Quelle est votre vision des Bocuse d’Or ?
Cela m’a été longuement étranger. Je ne comprenais pas l’intérêt, car je ne voyais pas l’aspect gourmandise dans les différents concours. Il m’a fallu quelques années pour comprendre que cela pouvait faire avancer notre métier. C’est un peu la formule 1 de la gastronomie. Au premier abord, cela ne semble pas servir au quotidien mais, finalement, il y a systématiquement quelque chose de fort qui en ressort, voire qui émeut, notamment aux Bocuse d’Or où l’on touche une forme d’excellence. Cela amène une réflexion sur un travail et est une belle source d’inspiration. J’ai passé notamment des soirées avec Romuald Fassenet, qui m’a fait mieux comprendre pourquoi les Bocuse d’Or ont une réelle utilité pour la promotion de nos métiers à travers le monde. C’est une vraie compétition mondiale qui oblige à se transcender et à ne pas rester sur ses acquis. La victoire de Davy Tissot et de sa Team France fait vraiment plaisir. Entre nous, je préfère voir un jeune trouver sa vocation grâce aux Bocuse d’Or, qui est en réelle connexion avec la vraie vie d’une cuisine, que les paillettes de la télé-réalité.

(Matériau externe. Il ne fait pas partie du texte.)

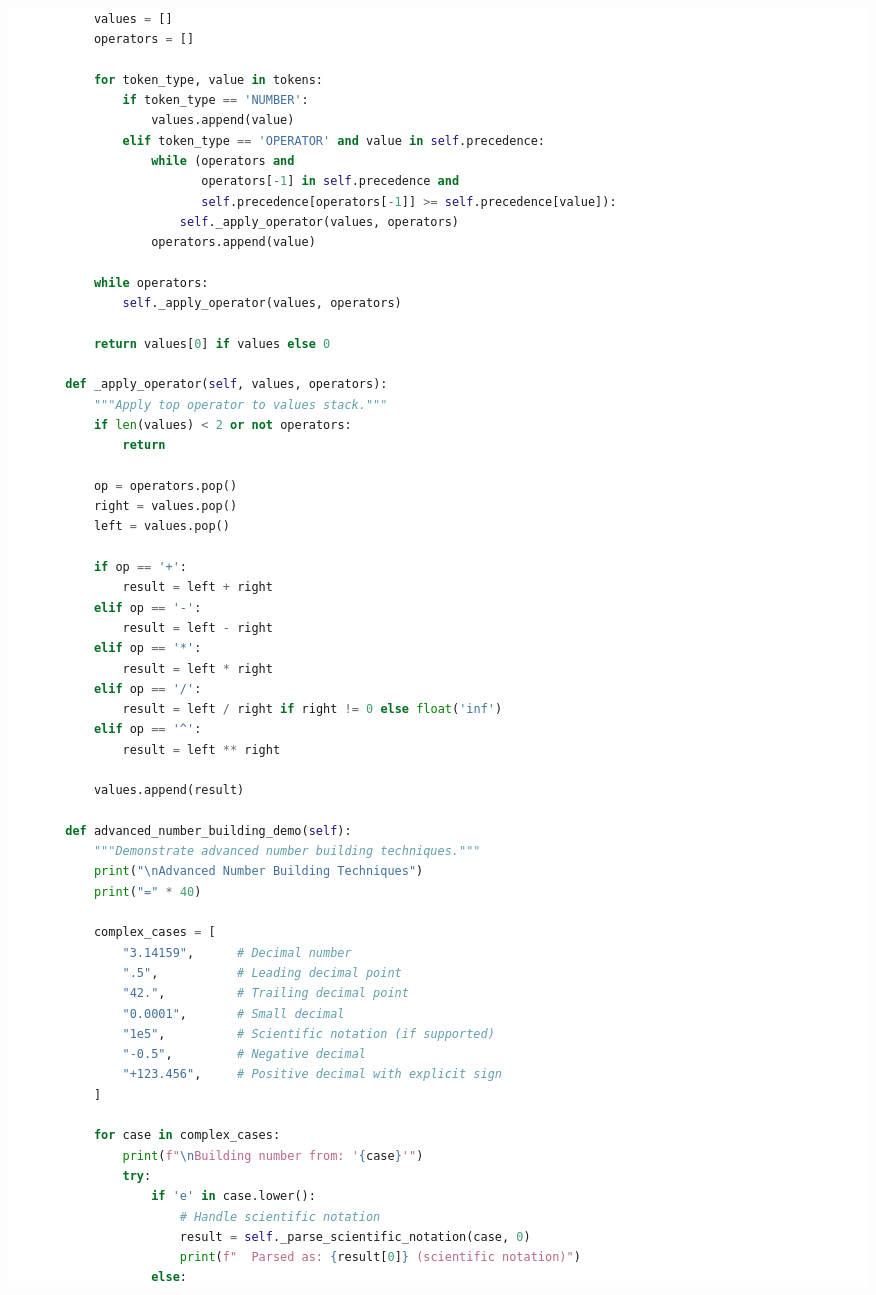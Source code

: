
 ```python
            values = []
            operators = []

            for token_type, value in tokens:
                if token_type == 'NUMBER':
                    values.append(value)
                elif token_type == 'OPERATOR' and value in self.precedence:
                    while (operators and
                           operators[-1] in self.precedence and
                           self.precedence[operators[-1]] >= self.precedence[value]):
                        self._apply_operator(values, operators)
                    operators.append(value)

            while operators:
                self._apply_operator(values, operators)

            return values[0] if values else 0

        def _apply_operator(self, values, operators):
            """Apply top operator to values stack."""
            if len(values) < 2 or not operators:
                return

            op = operators.pop()
            right = values.pop()
            left = values.pop()

            if op == '+':
                result = left + right
            elif op == '-':
                result = left - right
            elif op == '*':
                result = left * right
            elif op == '/':
                result = left / right if right != 0 else float('inf')
            elif op == '^':
                result = left ** right

            values.append(result)

        def advanced_number_building_demo(self):
            """Demonstrate advanced number building techniques."""
            print("\nAdvanced Number Building Techniques")
            print("=" * 40)

            complex_cases = [
                "3.14159",      # Decimal number
                ".5",           # Leading decimal point
                "42.",          # Trailing decimal point
                "0.0001",       # Small decimal
                "1e5",          # Scientific notation (if supported)
                "-0.5",         # Negative decimal
                "+123.456",     # Positive decimal with explicit sign
            ]

            for case in complex_cases:
                print(f"\nBuilding number from: '{case}'")
                try:
                    if 'e' in case.lower():
                        # Handle scientific notation
                        result = self._parse_scientific_notation(case, 0)
                        print(f"  Parsed as: {result[0]} (scientific notation)")
                    else:
```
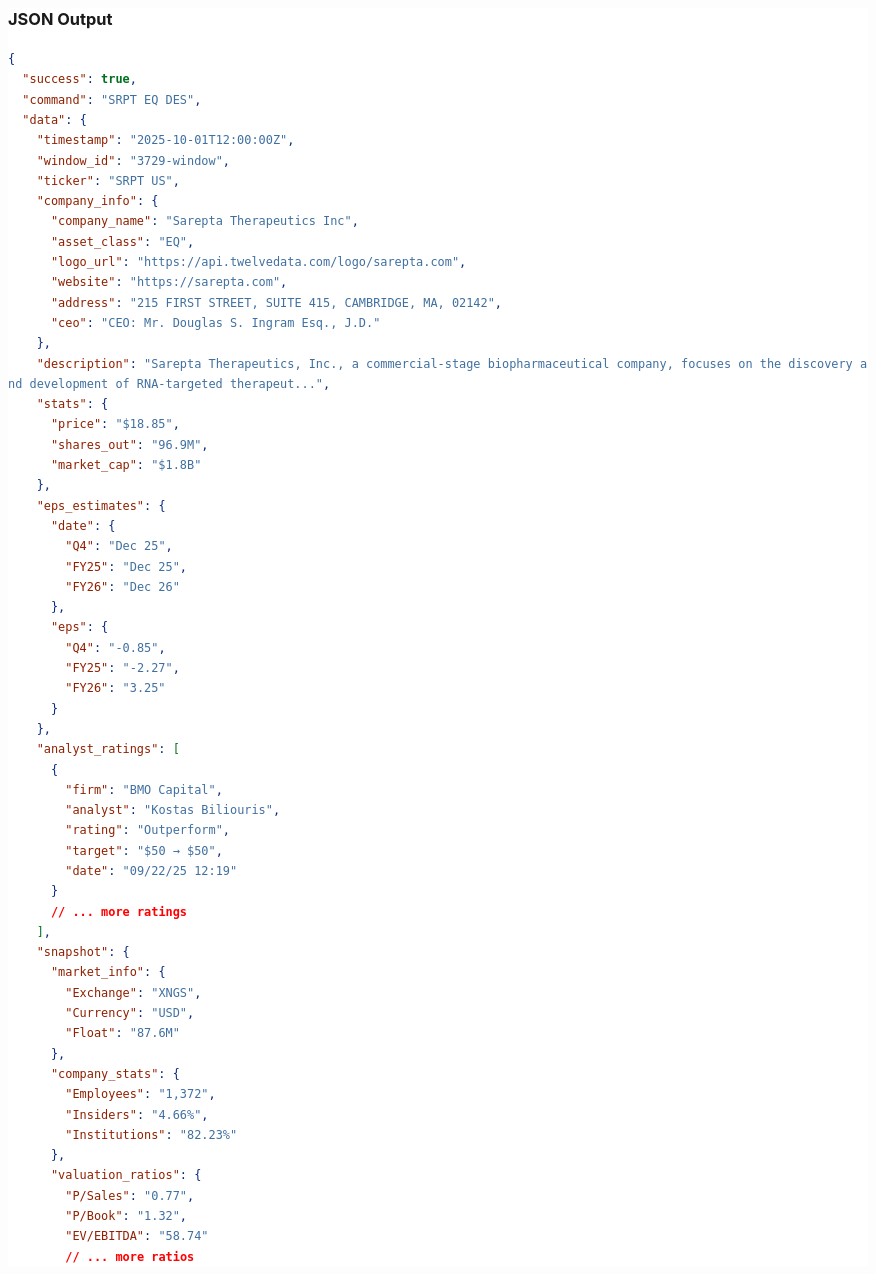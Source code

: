 ### JSON Output

```json
{
  "success": true,
  "command": "SRPT EQ DES",
  "data": {
    "timestamp": "2025-10-01T12:00:00Z",
    "window_id": "3729-window",
    "ticker": "SRPT US",
    "company_info": {
      "company_name": "Sarepta Therapeutics Inc",
      "asset_class": "EQ",
      "logo_url": "https://api.twelvedata.com/logo/sarepta.com",
      "website": "https://sarepta.com",
      "address": "215 FIRST STREET, SUITE 415, CAMBRIDGE, MA, 02142",
      "ceo": "CEO: Mr. Douglas S. Ingram Esq., J.D."
    },
    "description": "Sarepta Therapeutics, Inc., a commercial-stage biopharmaceutical company, focuses on the discovery and development of RNA-targeted therapeut...",
    "stats": {
      "price": "$18.85",
      "shares_out": "96.9M",
      "market_cap": "$1.8B"
    },
    "eps_estimates": {
      "date": {
        "Q4": "Dec 25",
        "FY25": "Dec 25",
        "FY26": "Dec 26"
      },
      "eps": {
        "Q4": "-0.85",
        "FY25": "-2.27",
        "FY26": "3.25"
      }
    },
    "analyst_ratings": [
      {
        "firm": "BMO Capital",
        "analyst": "Kostas Biliouris",
        "rating": "Outperform",
        "target": "$50 → $50",
        "date": "09/22/25 12:19"
      }
      // ... more ratings
    ],
    "snapshot": {
      "market_info": {
        "Exchange": "XNGS",
        "Currency": "USD",
        "Float": "87.6M"
      },
      "company_stats": {
        "Employees": "1,372",
        "Insiders": "4.66%",
        "Institutions": "82.23%"
      },
      "valuation_ratios": {
        "P/Sales": "0.77",
        "P/Book": "1.32",
        "EV/EBITDA": "58.74"
        // ... more ratios
```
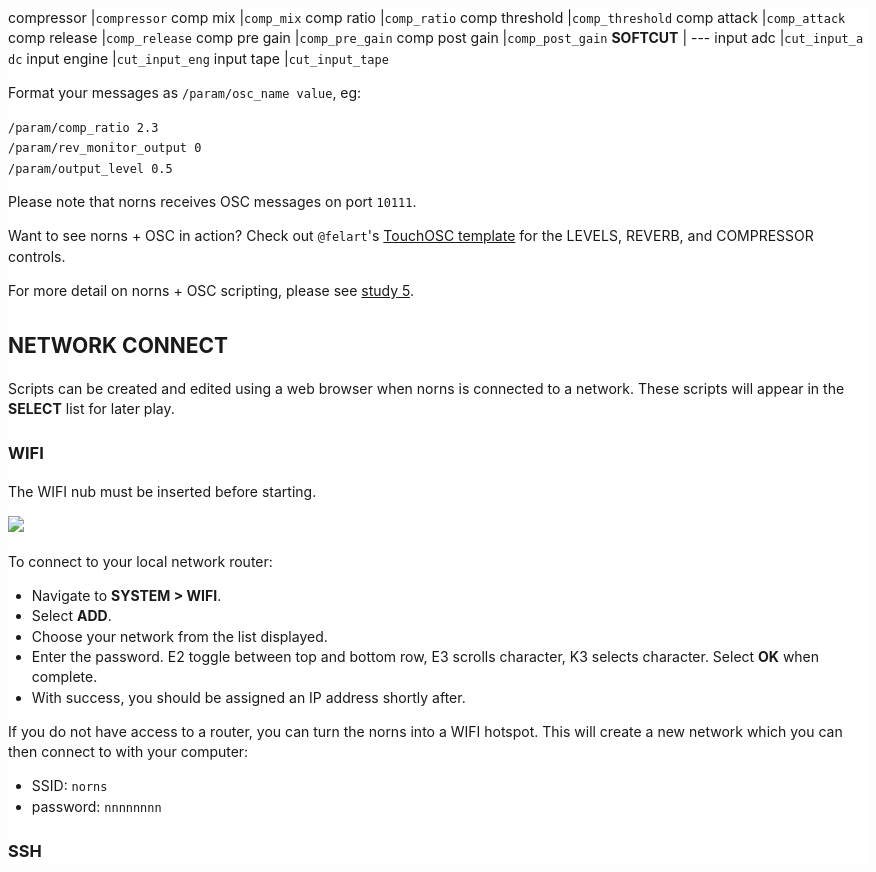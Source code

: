 compressor        |`compressor`
comp mix          |`comp_mix`
comp ratio        |`comp_ratio`
comp threshold    |`comp_threshold`
comp attack       |`comp_attack`
comp release      |`comp_release`
comp pre gain     |`comp_pre_gain`
comp post gain    |`comp_post_gain`
**SOFTCUT**		| ---
input adc			|`cut_input_adc`
input engine		|`cut_input_eng`
input tape		|`cut_input_tape`

Format your messages as `/param/osc_name value`, eg:

```
/param/comp_ratio 2.3
/param/rev_monitor_output 0
/param/output_level 0.5
```

Please note that norns receives OSC messages on port `10111`.

Want to see norns + OSC in action? Check out `@felart`'s [TouchOSC template](https://github.com/felart/Norns-TouchOSC) for the LEVELS, REVERB, and COMPRESSOR controls.

For more detail on norns + OSC scripting, please see [study 5](/docs/norns/study-5/#numbers-through-air).

## NETWORK CONNECT

Scripts can be created and edited using a web browser when norns is connected to a network. These scripts will appear in the **SELECT** list for later play.

### WIFI

The WIFI nub must be inserted before starting.

![](image/screen-wifi.png)

To connect to your local network router:

- Navigate to **SYSTEM > WIFI**.
- Select **ADD**.
- Choose your network from the list displayed.
- Enter the password. E2 toggle between top and bottom row, E3 scrolls character, K3 selects character. Select **OK** when complete.
- With success, you should be assigned an IP address shortly after.

If you do not have access to a router, you can turn the norns into a WIFI hotspot. This will create a new network which you can then connect to with your computer:

- SSID: `norns`
- password: `nnnnnnnn`

### SSH
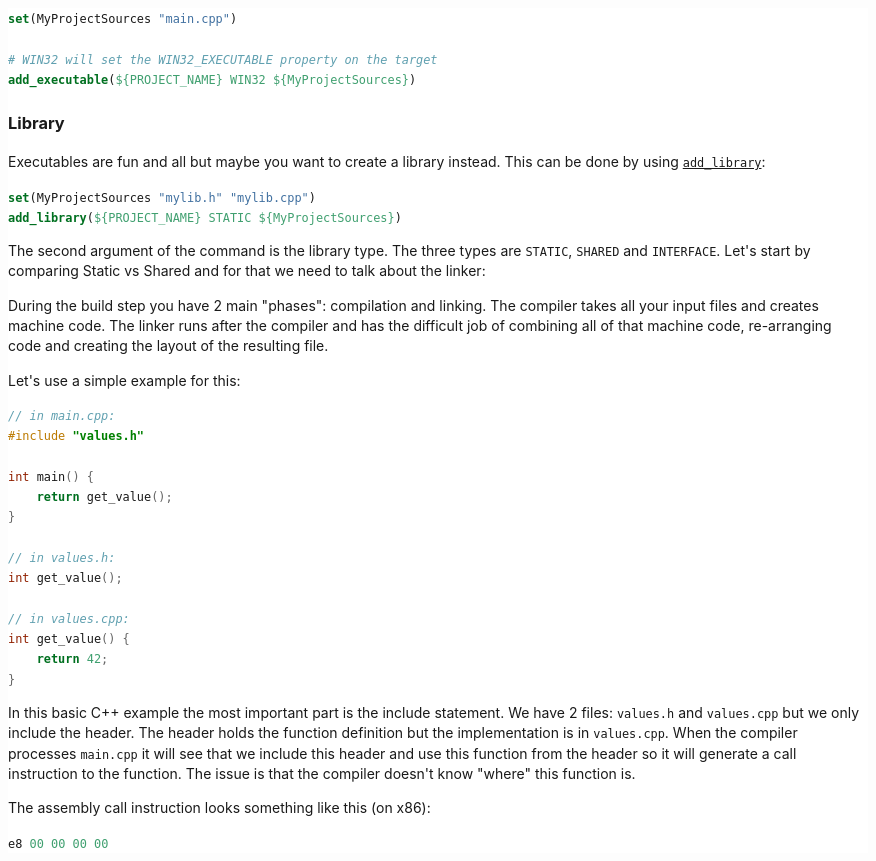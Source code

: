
 ```cmake
set(MyProjectSources "main.cpp")

# WIN32 will set the WIN32_EXECUTABLE property on the target
add_executable(${PROJECT_NAME} WIN32 ${MyProjectSources})
```

### Library

Executables are fun and all but maybe you want to create a library instead. This can be done by using [`add_library`](https://cmake.org/cmake/help/latest/command/add_library.html#command:add_library):

```cmake
set(MyProjectSources "mylib.h" "mylib.cpp")
add_library(${PROJECT_NAME} STATIC ${MyProjectSources})
```

The second argument of the command is the library type. The three types are `STATIC`, `SHARED` and `INTERFACE`. Let's start by comparing Static vs Shared and for that we need to talk about the linker:

During the build step you have 2 main "phases": compilation and linking. The compiler takes all your input files and creates machine code. The linker runs after the compiler and has the difficult job of combining all of that machine code, re-arranging code and creating the layout of the resulting file.

Let's use a simple example for this:

```c++
// in main.cpp:
#include "values.h"

int main() {
    return get_value();
}

// in values.h:
int get_value();

// in values.cpp:
int get_value() {
    return 42;
}
```

In this basic C++ example the most important part is the include statement. We have 2 files: `values.h` and `values.cpp` but we only include the header. The header holds the function definition but the implementation is in `values.cpp`. When the compiler processes `main.cpp` it will see that we include this header and use this function from the header so it will generate a call instruction to the function. The issue is that the compiler doesn't know "where" this function is.

The assembly call instruction looks something like this (on x86):

```asm
e8 00 00 00 00
```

La période du Covid vous a-t-elle amené à faire évoluer votre approche ?
Nous avons voulu nous concentrer sur l’essentiel. Nous nous sommes enlevé beaucoup de contraintes, avec l’envie de raconter dans l’assiette l’histoire de notre région. Les seuls produits qui ne soient pas en circuit court le sont uniquement parce qu’ils ont un intérêt gastronomique. On a assumé se réaccaparer les produits bourguignons, des marqueurs locaux, même ceux qui pouvaient paraître vieillissants. On souhaite proposer une Bourgogne 2.0 en ce qui concerne les goûts, les saveurs et l’équilibre. Il faut dire qu’il n’y a jamais eu autant de producteurs autour de Dijon, ce qui est très stimulant et nous redonne la possibilité de transmettre dans l’assiette la réelle identité de la région, ce qui n’était pas possible il y a 15 ans. Tous les mardis, nous nous retrouvons avec les collaborateurs de la cuisine, mais aussi de la salle, chez nos différents producteurs, pour choisir, trier et mieux comprendre les produits qui seront cuisinés. Cela nous reconnecte à leurs vertus et à ce qu’ils racontent. C’est pour cela que nous proposons, sur notre carte, non plus des menus, mais ce que nous avons appelé des histoires.